Theodore Darst, 'Comp 1 (Deion Sanders)'. (2013)..png
Theodore Darst, ‘Comp 1 (Deion Sanders)’. (2013).

aqnb: What do you want and how are you going to get it?

Theodore Darst: I’d like to be the type of artist who doesn’t have to teach but doesn’t have to do a lot of self-promotion to sell their art. No idea how I’m going to get it. I want a new car. I’ll get that with the money I earn.

aqnb: What scares you?

TD: Walking around shitty parts of Chicago late at night. The fact that so many bullshit artists my age get to speak for my generation.

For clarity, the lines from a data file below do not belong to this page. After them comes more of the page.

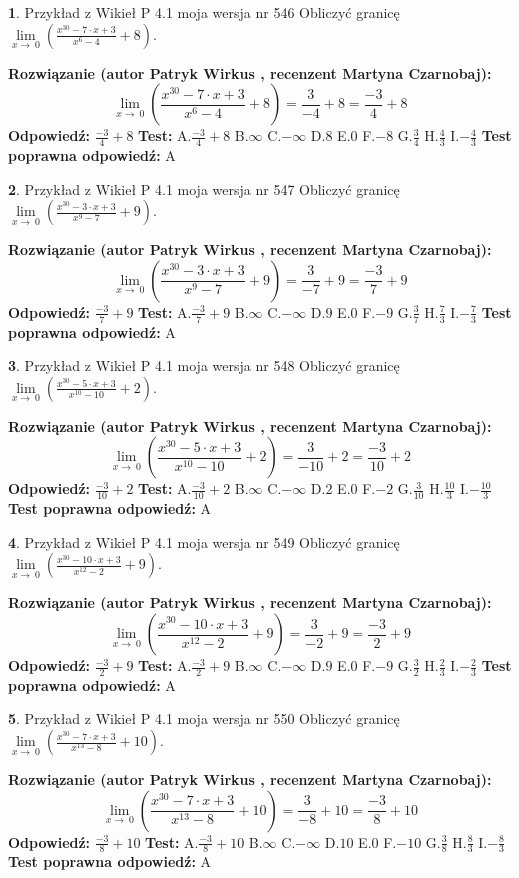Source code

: \documentclass[12pt, a4paper]{article}
\theoremstyle{definition} %
\newtheorem{zad}{}
\newcommand{\zadStart}[1]{\begin{zad}#1\newline}
\newcommand{\zadStop}{\end{zad}}
\newcommand{\rozwStart}[2]{\noindent \textbf{Rozwiązanie (autor #1 , recenzent #2): }\newline}
\newcommand{\rozwStop}{\newline}
\newcommand{\odpStart}{\noindent \textbf{Odpowiedź:}\newline}
\newcommand{\odpStop}{\newline}
\newcommand{\testStart}{\noindent \textbf{Test:}\newline}
\newcommand{\testStop}{\newline}
\newcommand{\kluczStart}{\noindent \textbf{Test poprawna odpowiedź:}\newline}
\newcommand{\kluczStop}{\newline}
\begin{document}
\zadStart{Przykład z Wikieł P 4.1 moja wersja nr 546}
Obliczyć granicę $\lim\limits_{x\to\ 0}(\frac{x^{30}-7 \cdot x +3}{x^{6}-4}+8)$.
\zadStop
\rozwStart{Patryk Wirkus}{Martyna Czarnobaj}
$$\lim\limits_{x\to\ 0}(\frac{x^{30}-7 \cdot x +3}{x^{6}-4}+8)=\frac{3}{-4}+8=\frac{-3}{4}+8$$
\rozwStop
\odpStart
$\frac{-3}{4}+8$
\odpStop
\testStart
A.$\frac{-3}{4}+8$
B.$\infty$
C.$-\infty$
D.$8$
E.$0$
F.$-8$
G.$\frac{3}{4}$
H.$\frac{4}{3}$
I.$-\frac{4}{3}$
\testStop
\kluczStart
A
\kluczStop



\zadStart{Przykład z Wikieł P 4.1 moja wersja nr 547}
Obliczyć granicę $\lim\limits_{x\to\ 0}(\frac{x^{30}-3 \cdot x +3}{x^{9}-7}+9)$.
\zadStop
\rozwStart{Patryk Wirkus}{Martyna Czarnobaj}
$$\lim\limits_{x\to\ 0}(\frac{x^{30}-3 \cdot x +3}{x^{9}-7}+9)=\frac{3}{-7}+9=\frac{-3}{7}+9$$
\rozwStop
\odpStart
$\frac{-3}{7}+9$
\odpStop
\testStart
A.$\frac{-3}{7}+9$
B.$\infty$
C.$-\infty$
D.$9$
E.$0$
F.$-9$
G.$\frac{3}{7}$
H.$\frac{7}{3}$
I.$-\frac{7}{3}$
\testStop
\kluczStart
A
\kluczStop



\zadStart{Przykład z Wikieł P 4.1 moja wersja nr 548}
Obliczyć granicę $\lim\limits_{x\to\ 0}(\frac{x^{30}-5 \cdot x +3}{x^{10}-10}+2)$.
\zadStop
\rozwStart{Patryk Wirkus}{Martyna Czarnobaj}
$$\lim\limits_{x\to\ 0}(\frac{x^{30}-5 \cdot x +3}{x^{10}-10}+2)=\frac{3}{-10}+2=\frac{-3}{10}+2$$
\rozwStop
\odpStart
$\frac{-3}{10}+2$
\odpStop
\testStart
A.$\frac{-3}{10}+2$
B.$\infty$
C.$-\infty$
D.$2$
E.$0$
F.$-2$
G.$\frac{3}{10}$
H.$\frac{10}{3}$
I.$-\frac{10}{3}$
\testStop
\kluczStart
A
\kluczStop



\zadStart{Przykład z Wikieł P 4.1 moja wersja nr 549}
Obliczyć granicę $\lim\limits_{x\to\ 0}(\frac{x^{30}-10 \cdot x +3}{x^{12}-2}+9)$.
\zadStop
\rozwStart{Patryk Wirkus}{Martyna Czarnobaj}
$$\lim\limits_{x\to\ 0}(\frac{x^{30}-10 \cdot x +3}{x^{12}-2}+9)=\frac{3}{-2}+9=\frac{-3}{2}+9$$
\rozwStop
\odpStart
$\frac{-3}{2}+9$
\odpStop
\testStart
A.$\frac{-3}{2}+9$
B.$\infty$
C.$-\infty$
D.$9$
E.$0$
F.$-9$
G.$\frac{3}{2}$
H.$\frac{2}{3}$
I.$-\frac{2}{3}$
\testStop
\kluczStart
A
\kluczStop



\zadStart{Przykład z Wikieł P 4.1 moja wersja nr 550}
Obliczyć granicę $\lim\limits_{x\to\ 0}(\frac{x^{30}-7 \cdot x +3}{x^{13}-8}+10)$.
\zadStop
\rozwStart{Patryk Wirkus}{Martyna Czarnobaj}
$$\lim\limits_{x\to\ 0}(\frac{x^{30}-7 \cdot x +3}{x^{13}-8}+10)=\frac{3}{-8}+10=\frac{-3}{8}+10$$
\rozwStop
\odpStart
$\frac{-3}{8}+10$
\odpStop
\testStart
A.$\frac{-3}{8}+10$
B.$\infty$
C.$-\infty$
D.$10$
E.$0$
F.$-10$
G.$\frac{3}{8}$
H.$\frac{8}{3}$
I.$-\frac{8}{3}$
\testStop
\kluczStart
A
\kluczStop
\end{document}
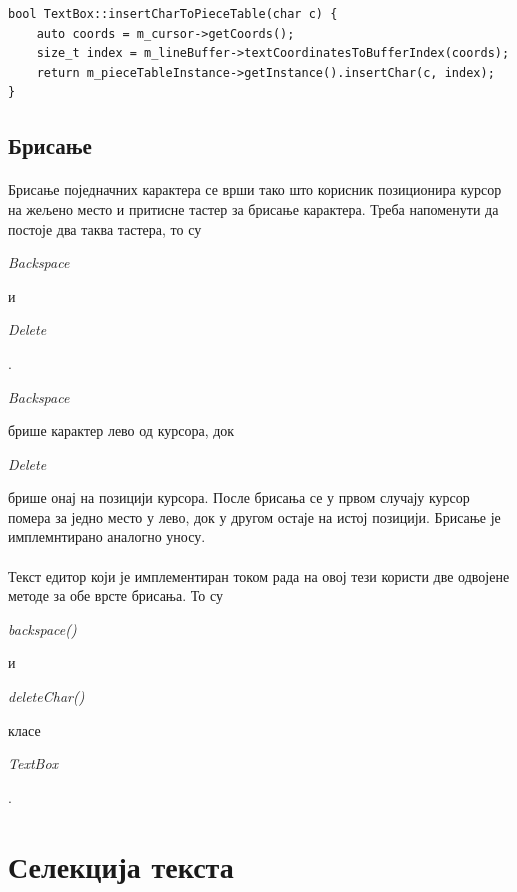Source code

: \documentclass[12pt,oneside]{memoir}
\begin{document}
\begin{verbatim}
bool TextBox::insertCharToPieceTable(char c) {
	auto coords = m_cursor->getCoords();
	size_t index = m_lineBuffer->textCoordinatesToBufferIndex(coords);
	return m_pieceTableInstance->getInstance().insertChar(c, index);
}
\end{verbatim}


\subsection{Брисање}
\paragraph{}
Брисање поједначних карактера се врши тако што корисник позиционира курсор
на жељено место и притисне тастер за брисање карактера. Треба напоменути да 
постоје два таква тастера, то су \begin{latinica}\textit{Backspace}\end{latinica}
и \begin{latinica}\textit{Delete}\end{latinica}.
\begin{latinica}\textit{Backspace}\end{latinica} брише карактер лево од курсора,
док \begin{latinica}\textit{Delete}\end{latinica} брише онај на позицији курсора.
После брисања се у првом случају курсор помера за једно место у лево, док у другом
остаје на истој позицији. Брисање је имплемнтирано аналогно уносу.

\paragraph{}
Текст едитор који је имплементиран током рада на овој тези користи две одвојене
методе за обе врсте брисања. То су 
\begin{latinica}\textit{backspace()} \end{latinica} и
\begin{latinica}\textit{deleteChar()} \end{latinica} класе
\begin{latinica}\textit{TextBox} \end{latinica}.

\section{Селекција текста}
\end{document}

aqnb: Do you worry about being watched?

TD: I used to worry about being watched but now I accept that I’m being watched and I figure if we’re all being watched all the time then there’s no need to stress about stuff like that. I really don’t like being on camera though.

aqnb: Why Fred Durst?

TD: I’m fascinated with Fred Durst for a myriad of reasons. I’m actually writing a screenplay for an animation/documentary about him right now. He is this symbolic figure to me that ushered in 21st century pop culture in a very negative way.

Also, our last names are really similar and I feel like I’ve gotten to experience his rise and fall as a superstar in a very direct way. Throughout middle school, people commented on how cool it was that we had such close last names, then it became something that they would point out as an insult. Now it’s always in some ironic ‘remember the ‘90s’ context, so I just feel in tune with him and where he’s at in his career.


aqnb: What’s the value of irony in conceptual art?

TD: I think one-liner ironic conceptual web projects are the art world equivalent of those click bait posts at the bottom of a blogs promising ’10 Scorching Hot Photos of Scarlett Johansson’. On a more grand scale though, irony is so integral to all contemporary art that I can’t even start to put a value judgment on it.

aqnb: Do you begin a project thinking of language or image?

TD: Always with the image.

aqnb: And what’s with the language? How did you approach the narrative in the Deion Sanders and Absis Minas videos?

TD: The language is as close to a ‘pure’ journal entry as I can possibly claim it. I’ve made three of these more personal videos now so the purity of the narrative gets diluted with each one, since I’m thinking more about the final product than I was at first. But at some basic level, the narratives are just me reporting on my life as it happens. I wrote them, by hand at first, so that seems pretty authentic.

aqnb: Music videos: spectacles in their own right or interpretive tools? Or something else entirely?

TD: I think what music videos were a decade ago has nothing to do with what they are now. I think that videos are turning into the best form for delivering music now. I watch music videos, or at least have them playing in other tabs in chrome as often as I listen to iTunes.

aqnb: Where are you going?

TD: I’m trying to go somewhere warm. I think I want to go to the Middle East next. I was going to move to New York City but that’s so boring. I’m worried I’m not interesting enough to go anywhere.

aqnb: Why?

TD: God, I don’t know. I try to project a Positive Mental Attitude as much as possible but a lot of the time I’m lying. **

Theodore Darst’s 3D Man Resting Prone runs on internet-art.net from December 11 to 13.